TASK REQUIREMENTS: Word for word, repeat each of the records below.

Stored data:
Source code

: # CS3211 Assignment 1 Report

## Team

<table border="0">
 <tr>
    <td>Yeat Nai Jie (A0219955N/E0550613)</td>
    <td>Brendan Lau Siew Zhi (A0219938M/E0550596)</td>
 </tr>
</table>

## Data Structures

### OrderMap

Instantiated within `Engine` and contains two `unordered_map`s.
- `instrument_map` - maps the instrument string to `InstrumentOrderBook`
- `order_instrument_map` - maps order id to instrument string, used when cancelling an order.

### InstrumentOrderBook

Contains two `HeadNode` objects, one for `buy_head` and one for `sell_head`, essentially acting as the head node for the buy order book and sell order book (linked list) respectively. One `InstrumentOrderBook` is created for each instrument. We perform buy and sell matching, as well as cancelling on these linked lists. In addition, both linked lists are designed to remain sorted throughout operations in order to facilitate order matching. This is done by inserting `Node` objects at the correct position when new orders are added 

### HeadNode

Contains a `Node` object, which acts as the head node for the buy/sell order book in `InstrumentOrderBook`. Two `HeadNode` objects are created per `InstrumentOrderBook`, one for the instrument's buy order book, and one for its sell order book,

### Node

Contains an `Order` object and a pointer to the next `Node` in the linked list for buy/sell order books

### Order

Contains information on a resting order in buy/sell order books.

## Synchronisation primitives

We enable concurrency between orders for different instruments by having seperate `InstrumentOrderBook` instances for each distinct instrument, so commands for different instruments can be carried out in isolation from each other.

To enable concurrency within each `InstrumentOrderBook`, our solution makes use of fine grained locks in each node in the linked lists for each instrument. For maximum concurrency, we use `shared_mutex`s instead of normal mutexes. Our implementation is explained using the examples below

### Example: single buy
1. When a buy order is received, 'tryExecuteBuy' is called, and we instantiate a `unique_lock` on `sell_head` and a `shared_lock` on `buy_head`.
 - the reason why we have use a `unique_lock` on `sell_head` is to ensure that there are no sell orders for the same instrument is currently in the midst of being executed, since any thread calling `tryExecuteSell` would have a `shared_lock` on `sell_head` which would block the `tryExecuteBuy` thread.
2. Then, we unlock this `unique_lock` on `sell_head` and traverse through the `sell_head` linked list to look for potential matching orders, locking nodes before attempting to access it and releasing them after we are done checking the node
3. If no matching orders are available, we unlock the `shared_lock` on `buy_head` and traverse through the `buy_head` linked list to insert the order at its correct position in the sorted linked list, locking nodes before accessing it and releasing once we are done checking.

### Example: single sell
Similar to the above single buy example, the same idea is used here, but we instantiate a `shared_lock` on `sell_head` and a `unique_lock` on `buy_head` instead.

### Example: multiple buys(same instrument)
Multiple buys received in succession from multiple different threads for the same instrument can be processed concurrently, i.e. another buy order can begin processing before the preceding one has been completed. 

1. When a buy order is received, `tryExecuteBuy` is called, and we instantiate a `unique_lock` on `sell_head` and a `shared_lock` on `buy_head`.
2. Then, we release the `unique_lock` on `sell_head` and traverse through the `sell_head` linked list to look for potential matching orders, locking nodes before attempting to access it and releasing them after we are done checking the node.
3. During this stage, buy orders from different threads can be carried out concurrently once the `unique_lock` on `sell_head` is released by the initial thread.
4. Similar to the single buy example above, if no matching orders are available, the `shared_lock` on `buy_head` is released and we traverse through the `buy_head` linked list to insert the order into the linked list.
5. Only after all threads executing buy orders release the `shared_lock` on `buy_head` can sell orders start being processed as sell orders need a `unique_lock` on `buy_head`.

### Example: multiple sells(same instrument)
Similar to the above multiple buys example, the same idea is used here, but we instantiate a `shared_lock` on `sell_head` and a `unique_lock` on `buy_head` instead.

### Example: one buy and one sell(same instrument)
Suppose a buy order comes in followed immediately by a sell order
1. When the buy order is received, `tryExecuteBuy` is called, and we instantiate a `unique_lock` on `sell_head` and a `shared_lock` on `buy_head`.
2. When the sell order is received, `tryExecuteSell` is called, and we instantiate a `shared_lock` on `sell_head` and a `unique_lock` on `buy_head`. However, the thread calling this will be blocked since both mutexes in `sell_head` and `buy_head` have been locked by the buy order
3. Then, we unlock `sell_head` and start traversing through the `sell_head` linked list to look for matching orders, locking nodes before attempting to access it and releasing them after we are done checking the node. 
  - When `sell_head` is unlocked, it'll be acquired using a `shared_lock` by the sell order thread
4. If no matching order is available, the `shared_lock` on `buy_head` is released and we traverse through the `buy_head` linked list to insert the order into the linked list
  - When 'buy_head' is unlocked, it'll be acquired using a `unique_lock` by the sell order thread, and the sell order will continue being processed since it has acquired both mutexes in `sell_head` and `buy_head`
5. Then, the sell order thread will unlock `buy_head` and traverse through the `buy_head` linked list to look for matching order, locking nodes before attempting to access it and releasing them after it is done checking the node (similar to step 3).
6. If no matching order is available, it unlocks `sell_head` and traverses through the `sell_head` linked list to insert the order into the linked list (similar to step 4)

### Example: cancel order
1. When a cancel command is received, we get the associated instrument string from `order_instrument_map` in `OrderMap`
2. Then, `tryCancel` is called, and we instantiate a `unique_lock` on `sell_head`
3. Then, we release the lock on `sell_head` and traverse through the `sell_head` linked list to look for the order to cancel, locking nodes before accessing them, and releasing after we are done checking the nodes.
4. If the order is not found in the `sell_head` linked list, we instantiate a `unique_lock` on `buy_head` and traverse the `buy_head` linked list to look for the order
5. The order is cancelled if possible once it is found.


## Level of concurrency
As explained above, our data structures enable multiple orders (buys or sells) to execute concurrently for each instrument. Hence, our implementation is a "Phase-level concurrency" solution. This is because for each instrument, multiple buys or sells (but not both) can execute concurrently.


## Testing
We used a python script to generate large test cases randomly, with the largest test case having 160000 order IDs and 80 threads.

REPLY TO THE TASK:
Source code

: # CS3211 Assignment 1 Report

## Team

<table border="0">
 <tr>
    <td>Yeat Nai Jie (A0219955N/E0550613)</td>
    <td>Brendan Lau Siew Zhi (A0219938M/E0550596)</td>
 </tr>
</table>

## Data Structures

### OrderMap

Instantiated within `Engine` and contains two `unordered_map`s.
- `instrument_map` - maps the instrument string to `InstrumentOrderBook`
- `order_instrument_map` - maps order id to instrument string, used when cancelling an order.

### InstrumentOrderBook

Contains two `HeadNode` objects, one for `buy_head` and one for `sell_head`, essentially acting as the head node for the buy order book and sell order book (linked list) respectively. One `InstrumentOrderBook` is created for each instrument. We perform buy and sell matching, as well as cancelling on these linked lists. In addition, both linked lists are designed to remain sorted throughout operations in order to facilitate order matching. This is done by inserting `Node` objects at the correct position when new orders are added 

### HeadNode

Contains a `Node` object, which acts as the head node for the buy/sell order book in `InstrumentOrderBook`. Two `HeadNode` objects are created per `InstrumentOrderBook`, one for the instrument's buy order book, and one for its sell order book,

### Node

Contains an `Order` object and a pointer to the next `Node` in the linked list for buy/sell order books

### Order

Contains information on a resting order in buy/sell order books.

## Synchronisation primitives

We enable concurrency between orders for different instruments by having seperate `InstrumentOrderBook` instances for each distinct instrument, so commands for different instruments can be carried out in isolation from each other.

To enable concurrency within each `InstrumentOrderBook`, our solution makes use of fine grained locks in each node in the linked lists for each instrument. For maximum concurrency, we use `shared_mutex`s instead of normal mutexes. Our implementation is explained using the examples below

### Example: single buy
1. When a buy order is received, 'tryExecuteBuy' is called, and we instantiate a `unique_lock` on `sell_head` and a `shared_lock` on `buy_head`.
 - the reason why we have use a `unique_lock` on `sell_head` is to ensure that there are no sell orders for the same instrument is currently in the midst of being executed, since any thread calling `tryExecuteSell` would have a `shared_lock` on `sell_head` which would block the `tryExecuteBuy` thread.
2. Then, we unlock this `unique_lock` on `sell_head` and traverse through the `sell_head` linked list to look for potential matching orders, locking nodes before attempting to access it and releasing them after we are done checking the node
3. If no matching orders are available, we unlock the `shared_lock` on `buy_head` and traverse through the `buy_head` linked list to insert the order at its correct position in the sorted linked list, locking nodes before accessing it and releasing once we are done checking.

### Example: single sell
Similar to the above single buy example, the same idea is used here, but we instantiate a `shared_lock` on `sell_head` and a `unique_lock` on `buy_head` instead.

### Example: multiple buys(same instrument)
Multiple buys received in succession from multiple different threads for the same instrument can be processed concurrently, i.e. another buy order can begin processing before the preceding one has been completed. 

1. When a buy order is received, `tryExecuteBuy` is called, and we instantiate a `unique_lock` on `sell_head` and a `shared_lock` on `buy_head`.
2. Then, we release the `unique_lock` on `sell_head` and traverse through the `sell_head` linked list to look for potential matching orders, locking nodes before attempting to access it and releasing them after we are done checking the node.
3. During this stage, buy orders from different threads can be carried out concurrently once the `unique_lock` on `sell_head` is released by the initial thread.
4. Similar to the single buy example above, if no matching orders are available, the `shared_lock` on `buy_head` is released and we traverse through the `buy_head` linked list to insert the order into the linked list.
5. Only after all threads executing buy orders release the `shared_lock` on `buy_head` can sell orders start being processed as sell orders need a `unique_lock` on `buy_head`.

### Example: multiple sells(same instrument)
Similar to the above multiple buys example, the same idea is used here, but we instantiate a `shared_lock` on `sell_head` and a `unique_lock` on `buy_head` instead.

### Example: one buy and one sell(same instrument)
Suppose a buy order comes in followed immediately by a sell order
1. When the buy order is received, `tryExecuteBuy` is called, and we instantiate a `unique_lock` on `sell_head` and a `shared_lock` on `buy_head`.
2. When the sell order is received, `tryExecuteSell` is called, and we instantiate a `shared_lock` on `sell_head` and a `unique_lock` on `buy_head`. However, the thread calling this will be blocked since both mutexes in `sell_head` and `buy_head` have been locked by the buy order
3. Then, we unlock `sell_head` and start traversing through the `sell_head` linked list to look for matching orders, locking nodes before attempting to access it and releasing them after we are done checking the node. 
  - When `sell_head` is unlocked, it'll be acquired using a `shared_lock` by the sell order thread
4. If no matching order is available, the `shared_lock` on `buy_head` is released and we traverse through the `buy_head` linked list to insert the order into the linked list
  - When 'buy_head' is unlocked, it'll be acquired using a `unique_lock` by the sell order thread, and the sell order will continue being processed since it has acquired both mutexes in `sell_head` and `buy_head`
5. Then, the sell order thread will unlock `buy_head` and traverse through the `buy_head` linked list to look for matching order, locking nodes before attempting to access it and releasing them after it is done checking the node (similar to step 3).
6. If no matching order is available, it unlocks `sell_head` and traverses through the `sell_head` linked list to insert the order into the linked list (similar to step 4)

### Example: cancel order
1. When a cancel command is received, we get the associated instrument string from `order_instrument_map` in `OrderMap`
2. Then, `tryCancel` is called, and we instantiate a `unique_lock` on `sell_head`
3. Then, we release the lock on `sell_head` and traverse through the `sell_head` linked list to look for the order to cancel, locking nodes before accessing them, and releasing after we are done checking the nodes.
4. If the order is not found in the `sell_head` linked list, we instantiate a `unique_lock` on `buy_head` and traverse the `buy_head` linked list to look for the order
5. The order is cancelled if possible once it is found.


## Level of concurrency
As explained above, our data structures enable multiple orders (buys or sells) to execute concurrently for each instrument. Hence, our implementation is a "Phase-level concurrency" solution. This is because for each instrument, multiple buys or sells (but not both) can execute concurrently.


## Testing
We used a python script to generate large test cases randomly, with the largest test case having 160000 order IDs and 80 threads.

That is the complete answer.